Rendered images with source text
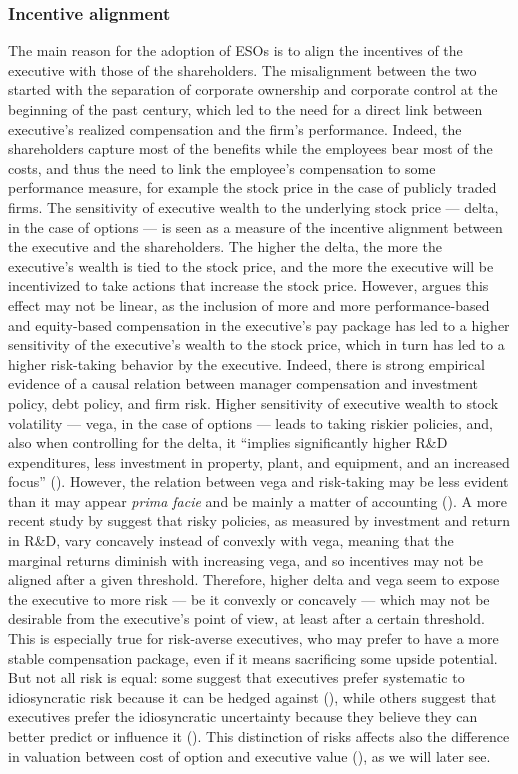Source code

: \subsubsection{Incentive alignment} 
    The main reason for the adoption of ESOs is to align the incentives of the executive with those of the shareholders. The misalignment between the two started with the separation of corporate ownership and corporate control at the beginning of the past century, which led to the need for a direct link between executive's realized compensation and the firm's performance. Indeed, the shareholders capture most of the benefits while the employees bear most of the costs, and thus the need to link the employee's compensation to some performance measure, for example the stock price in the case of publicly traded firms. 
    The sensitivity of executive wealth to the underlying stock price --- delta, in the case of options --- is seen as a measure of the incentive alignment between the executive and the shareholders. The higher the delta, the more the executive's wealth is tied to the stock price, and the more the executive will be incentivized to take actions that increase the stock price. However, \cite{coles2006managerial} argues this effect may not be linear, as the inclusion of more and more performance-based and equity-based compensation in the executive's pay package has led to a higher sensitivity of the executive's wealth to the stock price, which in turn has led to a higher risk-taking behavior by the executive. Indeed, there is strong empirical evidence of a causal relation between manager compensation and investment policy, debt policy, and firm risk. Higher sensitivity of executive wealth to stock volatility --- vega, in the case of options --- leads to taking riskier policies, and, also when controlling for the delta, it ``implies significantly higher R\&D expenditures, less investment in property, plant, and equipment, and an increased focus'' (\cite{coles2006managerial}). However, the relation between vega and risk-taking may be less evident than it may appear \textit{prima facie} and be mainly a matter of accounting (\cite{hayes2012stock}). A more recent study by \cite{billings2020can} suggest that risky policies, as measured by investment and return in R\&D, vary concavely instead of convexly with vega, meaning that the marginal returns diminish with increasing vega, and so incentives may not be aligned after a given threshold.
    Therefore, higher delta and vega seem to expose the executive to more risk --- be it convexly or concavely --- which may not be desirable from the executive's point of view, at least after a certain threshold. This is especially true for risk-averse executives, who may prefer to have a more stable compensation package, even if it means sacrificing some upside potential. But not all risk is equal: some suggest that executives prefer systematic to idiosyncratic risk because it can be hedged against (\cite{armstrong2012executive}), while others suggest that executives prefer the idiosyncratic uncertainty because they believe they can better predict or influence it (\cite{heron2017stock}). This distinction of risks affects also the difference in valuation between cost of option and executive value (\cite{meulbroek2001efficiency}), as we will later see.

■ GOAL OF THE EXERCISE:
Beginning with the first line of the records above, extract each line exactly through the line that holds "The main reason", both ends included. Omit pictures.

■ WRITTEN SOLUTION:
Source code

: \subsubsection{Incentive alignment} 
    The main reason for the adoption of ESOs is to align the incentives of the executive with those of the shareholders. The misalignment between the two started with the separation of corporate ownership and corporate control at the beginning of the past century, which led to the need for a direct link between executive's realized compensation and the firm's performance. Indeed, the shareholders capture most of the benefits while the employees bear most of the costs, and thus the need to link the employee's compensation to some performance measure, for example the stock price in the case of publicly traded firms. 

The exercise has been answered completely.